Architecture and Technical Specs
Under the hood, K2.6 is a sparse Mixture-of-Experts model with 384 experts — eight selected per token plus one shared expert — activating 32 billion parameters out of a trillion total. The architecture uses 61 layers, a 7,168 attention hidden dimension, and 64 attention heads. Native multimodal understanding is provided by MoonViT, a 400-million-parameter vision encoder fused directly into the model rather than bolted on.
The 256K-token context window supports long-horizon agent runs, and Moonshot recommends deployment via vLLM, SGLang, or KTransformers with transformers versions 4.57.1 or higher. Two operating modes ship at launch: Thinking mode for extended reasoning and Instant mode for low-latency responses.

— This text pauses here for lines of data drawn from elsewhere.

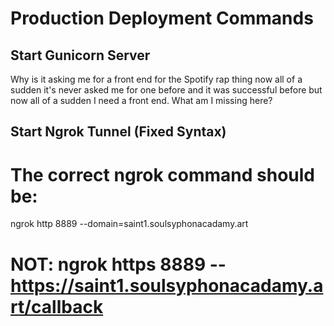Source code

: # Production Deployment Commands

## Start Gunicorn Server
Why is it asking me for a front end for the Spotify rap thing now all of a sudden it's never asked me for one before and it was successful before but now all of a sudden I need a front end. What am I missing here?
## Start Ngrok Tunnel (Fixed Syntax)
# The correct ngrok command should be:
ngrok http 8889 --domain=saint1.soulsyphonacadamy.art

# NOT: ngrok https 8889 --https://saint1.soulsyphonacadamy.art/callback
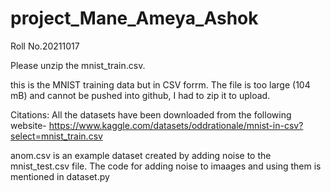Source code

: # project_Mane_Ameya_Ashok
Roll No.20211017 


Please unzip the mnist_train.csv.

this is the MNIST training data but in CSV forrm. The file is too large (104 mB) and cannot be pushed into github, I had to zip it to upload.


Citations: All the datasets have been downloaded from the following website- https://www.kaggle.com/datasets/oddrationale/mnist-in-csv?select=mnist_train.csv


anom.csv is an example dataset created by adding noise to the mnist_test.csv file. The code for adding noise to imaages and using them is mentioned in dataset.py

Agent Swarms and Long-Horizon Work
The most significant architectural bet is on agentic scale. K2.6 ships with Agent Swarms capable of running 300 sub-agents in parallel across 4,000 coordinated steps — triple the sub-agent count and more than double the step budget of K2.5. Moonshot also introduced Claw Groups for heterogeneous multi-agent coordination, allowing K2.6 to orchestrate third-party agents alongside its own.

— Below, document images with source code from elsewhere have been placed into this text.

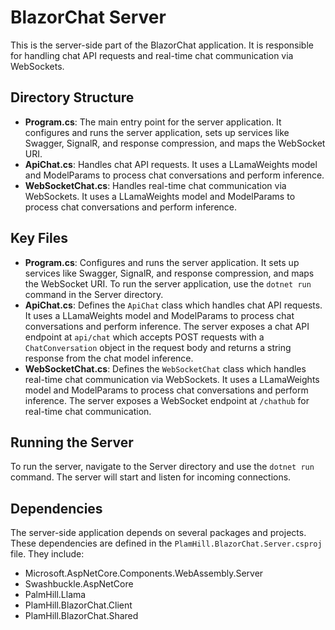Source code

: # BlazorChat Server

This is the server-side part of the BlazorChat application. It is responsible for handling chat API requests and real-time chat communication via WebSockets.

## Directory Structure

- **Program.cs**: The main entry point for the server application. It configures and runs the server application, sets up services like Swagger, SignalR, and response compression, and maps the WebSocket URI.
- **ApiChat.cs**: Handles chat API requests. It uses a LLamaWeights model and ModelParams to process chat conversations and perform inference.
- **WebSocketChat.cs**: Handles real-time chat communication via WebSockets. It uses a LLamaWeights model and ModelParams to process chat conversations and perform inference.

## Key Files

- **Program.cs**: Configures and runs the server application. It sets up services like Swagger, SignalR, and response compression, and maps the WebSocket URI. To run the server application, use the `dotnet run` command in the Server directory.
- **ApiChat.cs**: Defines the `ApiChat` class which handles chat API requests. It uses a LLamaWeights model and ModelParams to process chat conversations and perform inference. The server exposes a chat API endpoint at `api/chat` which accepts POST requests with a `ChatConversation` object in the request body and returns a string response from the chat model inference.
- **WebSocketChat.cs**: Defines the `WebSocketChat` class which handles real-time chat communication via WebSockets. It uses a LLamaWeights model and ModelParams to process chat conversations and perform inference. The server exposes a WebSocket endpoint at `/chathub` for real-time chat communication.

## Running the Server

To run the server, navigate to the Server directory and use the `dotnet run` command. The server will start and listen for incoming connections.

## Dependencies

The server-side application depends on several packages and projects. These dependencies are defined in the `PlamHill.BlazorChat.Server.csproj` file. They include:

- Microsoft.AspNetCore.Components.WebAssembly.Server
- Swashbuckle.AspNetCore
- PalmHill.Llama
- PlamHill.BlazorChat.Client
- PlamHill.BlazorChat.Shared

In Moonshot's demonstrations, K2.6 autonomously optimized a financial matching engine over a 13-hour uninterrupted run, delivering a 185 percent throughput improvement. A separate showcase saw the model run for five continuous days on infrastructure management tasks. Moonshot says K2.6 can also ingest PDFs, spreadsheets, and slide decks and turn them into reusable "Skills" — a capability that mirrors the skills standard gaining traction across the coding-agent ecosystem.
Impact on the Open Model Race
The release lands at a pivotal moment for open-source AI. DeepSeek is expected to ship V4 in the coming weeks, and Alibaba's Qwen and Zhipu's GLM-5 are already compressing the gap with Western frontier labs. Kimi K2.6 is now arguably the strongest open-weights agentic coding model available, and its Modified MIT License means developers, startups, and enterprises can deploy it without vendor lock-in.
For price-sensitive teams, Moonshot's Kimi Code subscription prices the hosted model at 39 yuan per month — roughly a quarter of comparable Claude or GPT-5 coding tiers. Combined with support for integration into Cursor, Cline, OpenClaw, and other agent frameworks, the economic argument for open-weights coding agents is becoming harder to dismiss.
What's Next
Moonshot has signalled that K2.6 is the foundation for a broader agent platform rather than a one-off release. Expect progressively longer autonomous-run showcases, deeper Claw Group integrations, and an expanding catalogue of shareable Skills. For CIOs and engineering leaders in the MENA region, the shift is straightforward: the cost of running a near-frontier coding agent on your own infrastructure dropped again this week.